*** THE DATA ***
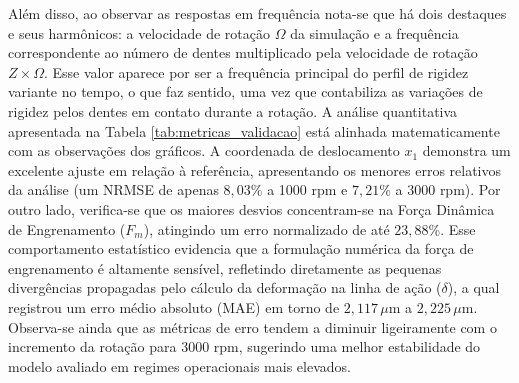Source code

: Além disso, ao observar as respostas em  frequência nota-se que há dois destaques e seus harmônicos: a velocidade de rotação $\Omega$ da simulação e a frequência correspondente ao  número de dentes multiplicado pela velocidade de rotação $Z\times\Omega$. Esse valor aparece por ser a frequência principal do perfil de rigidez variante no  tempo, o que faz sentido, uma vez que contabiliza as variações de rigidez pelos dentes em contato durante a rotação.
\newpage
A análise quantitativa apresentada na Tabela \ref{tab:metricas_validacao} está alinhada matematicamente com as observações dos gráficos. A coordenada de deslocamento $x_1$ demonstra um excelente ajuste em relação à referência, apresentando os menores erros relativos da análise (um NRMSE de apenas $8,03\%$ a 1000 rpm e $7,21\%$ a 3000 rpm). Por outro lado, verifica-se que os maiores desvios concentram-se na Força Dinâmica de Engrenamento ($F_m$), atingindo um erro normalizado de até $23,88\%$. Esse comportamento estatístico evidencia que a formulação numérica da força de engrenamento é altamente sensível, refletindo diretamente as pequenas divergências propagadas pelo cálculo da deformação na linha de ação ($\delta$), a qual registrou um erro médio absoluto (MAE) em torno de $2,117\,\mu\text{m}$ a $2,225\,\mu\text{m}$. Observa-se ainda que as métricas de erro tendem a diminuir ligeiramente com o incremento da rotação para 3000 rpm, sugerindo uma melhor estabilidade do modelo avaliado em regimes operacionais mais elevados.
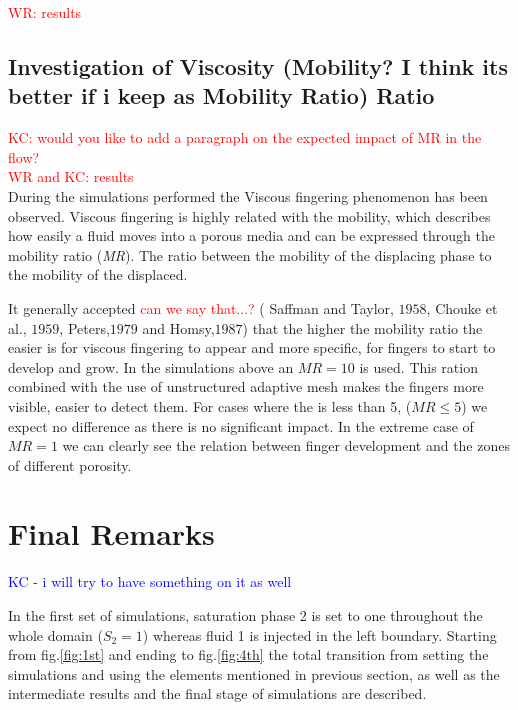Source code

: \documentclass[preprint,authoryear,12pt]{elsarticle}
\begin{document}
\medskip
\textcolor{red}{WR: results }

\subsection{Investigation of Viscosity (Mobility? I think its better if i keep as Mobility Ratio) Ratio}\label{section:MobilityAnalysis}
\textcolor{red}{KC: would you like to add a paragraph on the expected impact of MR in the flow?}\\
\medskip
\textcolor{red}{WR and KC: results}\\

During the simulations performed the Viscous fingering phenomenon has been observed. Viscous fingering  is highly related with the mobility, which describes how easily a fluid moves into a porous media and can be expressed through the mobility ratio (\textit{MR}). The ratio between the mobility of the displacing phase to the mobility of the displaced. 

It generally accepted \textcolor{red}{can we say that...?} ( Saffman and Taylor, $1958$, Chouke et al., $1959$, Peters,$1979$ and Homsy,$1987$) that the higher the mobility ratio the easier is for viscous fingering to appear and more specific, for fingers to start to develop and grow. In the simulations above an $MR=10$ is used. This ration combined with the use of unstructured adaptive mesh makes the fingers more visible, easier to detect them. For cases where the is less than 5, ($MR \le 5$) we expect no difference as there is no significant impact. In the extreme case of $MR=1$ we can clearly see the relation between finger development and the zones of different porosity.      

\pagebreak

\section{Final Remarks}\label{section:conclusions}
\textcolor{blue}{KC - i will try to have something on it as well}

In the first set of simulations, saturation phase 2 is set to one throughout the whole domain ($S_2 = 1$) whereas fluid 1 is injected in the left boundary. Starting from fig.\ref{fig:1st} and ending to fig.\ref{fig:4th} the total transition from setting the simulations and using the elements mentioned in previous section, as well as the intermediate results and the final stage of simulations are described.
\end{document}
*** End of THE DATA ***
*** THE DATA ***
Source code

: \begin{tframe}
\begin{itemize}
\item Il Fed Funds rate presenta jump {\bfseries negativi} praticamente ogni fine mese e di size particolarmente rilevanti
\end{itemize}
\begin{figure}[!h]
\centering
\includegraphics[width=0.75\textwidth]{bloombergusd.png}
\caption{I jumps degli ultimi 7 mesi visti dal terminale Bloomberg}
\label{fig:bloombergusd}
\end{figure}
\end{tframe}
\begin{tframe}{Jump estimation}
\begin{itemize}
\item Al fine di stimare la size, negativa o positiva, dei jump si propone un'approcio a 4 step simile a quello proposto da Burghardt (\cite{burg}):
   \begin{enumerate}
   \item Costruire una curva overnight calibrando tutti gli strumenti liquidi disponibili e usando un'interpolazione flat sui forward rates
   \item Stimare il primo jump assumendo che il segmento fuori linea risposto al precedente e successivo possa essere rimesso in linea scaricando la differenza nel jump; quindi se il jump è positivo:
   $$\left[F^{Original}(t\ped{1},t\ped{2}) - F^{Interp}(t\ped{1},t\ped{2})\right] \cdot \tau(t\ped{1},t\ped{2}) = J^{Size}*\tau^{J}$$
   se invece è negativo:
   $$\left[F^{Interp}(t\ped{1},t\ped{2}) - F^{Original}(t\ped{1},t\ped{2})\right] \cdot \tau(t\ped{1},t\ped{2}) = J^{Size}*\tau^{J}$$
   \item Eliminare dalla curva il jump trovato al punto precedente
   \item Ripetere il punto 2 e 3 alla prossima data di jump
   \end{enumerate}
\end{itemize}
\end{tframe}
*** End of THE DATA ***
• TASK TO COMPLETE
Which of the lines above contain "begin"? Return them all.

• PROBLEM SOLUTION
\begin{document}
: \begin{tframe}
\begin{itemize}
\begin{figure}[!h]
\begin{tframe}{Jump estimation}
\begin{itemize}
   \begin{enumerate}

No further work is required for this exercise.